The kitchen is rather large and presents a nice cooking area, but the kitchen itself looks old and shabby. It probably has not been overhauled in 40 years. The entire apartment reminds me of my grandmother’s house, which is just depressing. At least at my grandmother’s house I don’t have to cook for myself, pay for the outrageous gas heating bills and have the company of my grandparents. Here I do cook for myself, do pay astronomical heating bills, and am usually alone but occasionally with the company of my completely oblivious roommate, who could live at the South Pole as long as he could watch porn DVDs. He’s really a wonderful fellow, but I don’t think he hates this place as much as I do. Then again, it would be difficult.
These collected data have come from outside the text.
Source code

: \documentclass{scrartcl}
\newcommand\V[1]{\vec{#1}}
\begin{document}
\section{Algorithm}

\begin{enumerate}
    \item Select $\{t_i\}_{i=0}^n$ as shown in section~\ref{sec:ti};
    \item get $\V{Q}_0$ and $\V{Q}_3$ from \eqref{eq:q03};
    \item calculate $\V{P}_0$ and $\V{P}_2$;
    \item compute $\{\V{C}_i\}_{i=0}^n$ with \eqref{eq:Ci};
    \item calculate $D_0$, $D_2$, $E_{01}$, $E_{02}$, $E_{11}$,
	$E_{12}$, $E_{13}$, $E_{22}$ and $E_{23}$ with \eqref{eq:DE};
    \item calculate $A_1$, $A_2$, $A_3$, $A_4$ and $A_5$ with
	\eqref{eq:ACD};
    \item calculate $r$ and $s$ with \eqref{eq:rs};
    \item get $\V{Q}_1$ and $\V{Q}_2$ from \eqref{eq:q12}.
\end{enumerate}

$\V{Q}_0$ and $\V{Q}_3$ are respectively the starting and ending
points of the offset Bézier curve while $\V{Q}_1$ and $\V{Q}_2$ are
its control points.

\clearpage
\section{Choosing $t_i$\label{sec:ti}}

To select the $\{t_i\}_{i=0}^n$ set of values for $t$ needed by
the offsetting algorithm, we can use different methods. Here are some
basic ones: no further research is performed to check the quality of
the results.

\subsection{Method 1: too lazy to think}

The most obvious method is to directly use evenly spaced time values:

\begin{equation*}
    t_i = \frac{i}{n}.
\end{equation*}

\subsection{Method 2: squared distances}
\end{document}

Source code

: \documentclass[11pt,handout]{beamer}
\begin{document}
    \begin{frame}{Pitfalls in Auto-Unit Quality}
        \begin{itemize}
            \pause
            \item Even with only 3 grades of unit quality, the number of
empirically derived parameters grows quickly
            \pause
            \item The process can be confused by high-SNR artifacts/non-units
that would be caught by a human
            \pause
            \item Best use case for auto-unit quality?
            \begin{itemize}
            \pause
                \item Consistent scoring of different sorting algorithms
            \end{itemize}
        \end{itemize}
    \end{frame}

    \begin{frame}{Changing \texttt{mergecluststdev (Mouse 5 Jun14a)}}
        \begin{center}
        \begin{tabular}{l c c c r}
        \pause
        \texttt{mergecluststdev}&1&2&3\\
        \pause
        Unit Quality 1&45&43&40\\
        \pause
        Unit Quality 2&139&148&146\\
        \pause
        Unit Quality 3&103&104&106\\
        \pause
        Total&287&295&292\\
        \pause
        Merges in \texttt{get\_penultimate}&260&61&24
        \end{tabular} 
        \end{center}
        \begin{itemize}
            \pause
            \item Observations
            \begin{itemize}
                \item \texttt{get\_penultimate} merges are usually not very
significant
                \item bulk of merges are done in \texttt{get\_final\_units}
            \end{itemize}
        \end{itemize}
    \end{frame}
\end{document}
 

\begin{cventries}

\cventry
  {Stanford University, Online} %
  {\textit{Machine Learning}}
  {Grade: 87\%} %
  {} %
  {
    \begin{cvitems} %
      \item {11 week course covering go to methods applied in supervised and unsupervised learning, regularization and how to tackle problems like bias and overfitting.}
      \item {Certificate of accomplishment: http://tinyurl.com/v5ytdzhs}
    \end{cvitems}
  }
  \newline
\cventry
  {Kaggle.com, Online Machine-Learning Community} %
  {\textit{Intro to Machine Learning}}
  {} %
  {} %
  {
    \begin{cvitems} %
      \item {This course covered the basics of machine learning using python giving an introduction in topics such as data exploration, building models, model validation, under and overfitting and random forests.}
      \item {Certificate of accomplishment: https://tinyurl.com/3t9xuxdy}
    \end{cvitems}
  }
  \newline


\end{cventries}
Maybe I hate this place because I spent a good deal of time and effort making it livable, and there is a large amount of time and effort left to exert on that front and I have no intention of exerting it. I am, it appears, done. I would be much happier with a slightly increased standard of living around here, but I find it very hard to muster the energy it takes to fix this place up. Perhaps a good cleaning is in order; that usually gets me feeling better about things. But I love to do a good cleaning when the sun is out, flying through the windows and energizing me on a weekend morning. That won’t happen here. Every second I spent in here is like being in a movie theater – lifeless, stale, dark – only there’s no movie playing to get my spirits up.
So as it is, I’ve devised ways to keep my spirits up. I’ve gotten drunk, which isn’t unique to this apartment but it’s helped. I’ve cooked quite a bit, which is good for my bottom line, but I spend the saved money in my budget on things that I say I’ve “earned” by putting up with my own apartment, like new clothes or fancy meals (for me, a fancy meal costs more than $10). I’ve started writing a lot more, which is unquestionably good, but the nature of the writing (diary-style) isn’t conducive to publication, because who cares about me but me? I’ve started reading a lot more, but that’s more of a function of living near the end of the subway line and getting a seat on the train every morning – which, as an externality, is unquestionably the best thing about my new living space. That and the back “yard,” which is really mostly cement and is good for having large numbers of people over, but I get skittish when I’m hosting company, especially in such close quarters to my neighbors as I am now. We are bordered by an elderly Italian/Yugoslavian couple to the left – as in, they are from the region in Italy that has been taken by, and re-taken from Yugoslavia – a younger set of grandparents to the left, and two flower-children type women above us, who seem to be slightly older. They have twice politely cited us for loud noise-making, and my roommate horrified one of their buttoned-down guests on Saturday by inviting her into smoke-and-beer filled house. The living room table, on which I am now typing, was apparently so filled with party detritus that it would have been impossible for her to even set her keys upon it, led my roommate to begin a self-preserving rant about how were actually upstanding young professionals and that her friends had nothing to worry about, we weren’t always like this. She was likely not convinced, I am told.
My room is spacious but colder than the rest of the apartment, and I learned yesterday that there’s a crack in my windowsill that allows water run the length of the bamboo window shades I stupidly bought for $40 each and drip onto the windowsill where my phone usually rests. My room also features a back door that goes straight into the backyard, and due to the possibility that some enterprising individuals use this portal for ungranted access to my room, the landlords have conveniently installed a removable 2×4 across the door frame to prevent the door from opening in such a case.